Introduction to note~ for Max from Musikforschung Basel on Vimeo.
For musicians, this could be the Max external to end all Max externals. Max has long been a powerful, open-ended environment for creation. But sometimes you want a piano roll, or a score, or a timeline. Efforts to do that in the past have been sketchy at best.
note~ gives you all these things in a single add-on.
At its heart, it’s a classic MIDI sequencer. It records and plays back sequence, and lets you edit note values. That’s already fairly revolutionary to have in the Max environment. But then things get interesting: in addition to the graphical display, you can script input and output to and from the object, meaning you can create your own, custom sequencing tools. You get an interface you recognize, but with the power to control every action or drive anything with the sequence. (There’s a nice example involving video.) And that means combining this with the rest of the objects in Max gets fairly intense.
There are four objects:
- note~, a standard scriptable (or mouse-driven) timeline for Max messages, each with regions that can open other event objects.
- note.eventEditor, a piano roll-style editor – but with 32-bit floating-point accuracy, including for microtones.
- note.score shows a conventional musical staff with functions like nested triplets and microtonal pitch description.
- note.time translates note~’s relative beat-based timestamps to and from beats, bars, and seconds.
Now, you can think of this as a sequencer and go from there, but if you want to dive down the rabbit hole, chew on this description:
From a technical point of view note~ for Max can be considered as a multidimensional realtime database. Every region (i.e. sequence of events) in note~ represents a database. Every event represents another database itself and can hold floating point lists of arbitrary length plus text. In contrast to MIDI protocol note~ does not distinguish between note messages and control messages.

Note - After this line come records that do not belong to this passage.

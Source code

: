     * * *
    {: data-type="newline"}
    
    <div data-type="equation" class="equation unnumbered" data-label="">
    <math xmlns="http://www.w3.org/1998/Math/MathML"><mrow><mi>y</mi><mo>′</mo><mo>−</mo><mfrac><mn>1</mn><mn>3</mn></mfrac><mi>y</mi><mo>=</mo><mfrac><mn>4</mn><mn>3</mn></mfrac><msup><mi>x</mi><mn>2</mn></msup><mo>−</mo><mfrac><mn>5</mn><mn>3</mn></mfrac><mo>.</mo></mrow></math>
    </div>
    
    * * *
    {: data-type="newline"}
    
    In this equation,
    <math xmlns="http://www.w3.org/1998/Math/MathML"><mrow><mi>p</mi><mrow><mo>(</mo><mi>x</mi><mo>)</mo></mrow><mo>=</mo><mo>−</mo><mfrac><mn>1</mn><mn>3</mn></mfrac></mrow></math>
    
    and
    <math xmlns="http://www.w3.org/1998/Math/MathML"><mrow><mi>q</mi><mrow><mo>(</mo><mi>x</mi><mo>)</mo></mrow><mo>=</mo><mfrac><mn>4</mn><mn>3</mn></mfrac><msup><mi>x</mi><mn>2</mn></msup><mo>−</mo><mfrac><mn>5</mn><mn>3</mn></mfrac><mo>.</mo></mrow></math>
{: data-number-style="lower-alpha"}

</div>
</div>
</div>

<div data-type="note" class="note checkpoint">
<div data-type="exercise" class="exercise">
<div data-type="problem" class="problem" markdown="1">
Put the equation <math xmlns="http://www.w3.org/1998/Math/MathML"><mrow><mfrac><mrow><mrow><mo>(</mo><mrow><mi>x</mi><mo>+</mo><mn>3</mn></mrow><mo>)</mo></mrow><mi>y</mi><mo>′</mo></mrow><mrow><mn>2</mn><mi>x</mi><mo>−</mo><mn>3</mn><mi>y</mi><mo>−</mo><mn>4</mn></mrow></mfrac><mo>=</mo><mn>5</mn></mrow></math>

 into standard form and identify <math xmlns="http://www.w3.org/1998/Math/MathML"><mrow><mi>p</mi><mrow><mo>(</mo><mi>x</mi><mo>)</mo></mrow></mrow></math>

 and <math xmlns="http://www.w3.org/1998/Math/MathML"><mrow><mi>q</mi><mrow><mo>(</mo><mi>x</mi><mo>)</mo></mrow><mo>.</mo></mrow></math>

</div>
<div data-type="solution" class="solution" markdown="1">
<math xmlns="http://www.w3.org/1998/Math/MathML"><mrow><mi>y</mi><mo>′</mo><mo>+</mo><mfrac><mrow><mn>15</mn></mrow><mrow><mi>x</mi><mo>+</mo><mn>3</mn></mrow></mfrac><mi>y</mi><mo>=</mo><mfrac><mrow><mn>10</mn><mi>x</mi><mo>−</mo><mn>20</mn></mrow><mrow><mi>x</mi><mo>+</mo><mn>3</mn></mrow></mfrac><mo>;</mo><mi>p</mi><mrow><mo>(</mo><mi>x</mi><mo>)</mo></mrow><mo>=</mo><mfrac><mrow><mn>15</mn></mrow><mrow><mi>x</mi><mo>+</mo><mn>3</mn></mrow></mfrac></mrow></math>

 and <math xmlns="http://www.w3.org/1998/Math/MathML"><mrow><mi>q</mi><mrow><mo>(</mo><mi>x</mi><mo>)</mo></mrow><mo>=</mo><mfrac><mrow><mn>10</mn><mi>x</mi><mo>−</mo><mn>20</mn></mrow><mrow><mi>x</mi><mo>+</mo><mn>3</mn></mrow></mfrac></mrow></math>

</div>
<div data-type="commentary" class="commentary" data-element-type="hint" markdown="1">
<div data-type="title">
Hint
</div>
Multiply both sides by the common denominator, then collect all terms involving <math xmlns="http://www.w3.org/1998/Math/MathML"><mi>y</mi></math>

Instead note~ introduces freely assignable event types to distinguish between data, each customizable with its own properties.Note~ also sends and receives a sync signal, hence it is possible to synchronize note~ to the Max transport and to Max for Live or synchronize note~ objects among themselves which makes it very easy to create polyrhythmic structures.
How to handle event descriptions in music software sounds to me an excellent article topic, or dissertation topic, or way to past the time on a sabbatical in some cave in the wilderness for a few years.
The project is a research endeavor of the Music University in Basel, Switzerland, first seen at the Max-themed event expo’74 last year in Brooklyn. (Thanks to Holger Stenschke from that team for giving us the heads-up.)
Now in public beta:
http://www.noteformax.net
(Mac-only; perhaps a Windows build is in order?)
Want More Boggling?
Via comments (none other than Pete from Livid Instruments), here’s another excellent sequencer-in-Max alternative:
rs_delos by Roby Steinmetzer has something note~ doesn’t – breakpoints. Otherwise, it’s the same idea, though you get controller data alongside pitch information. The downside: no notation. It also looks a bit less scriptable, though I’d have to play with each.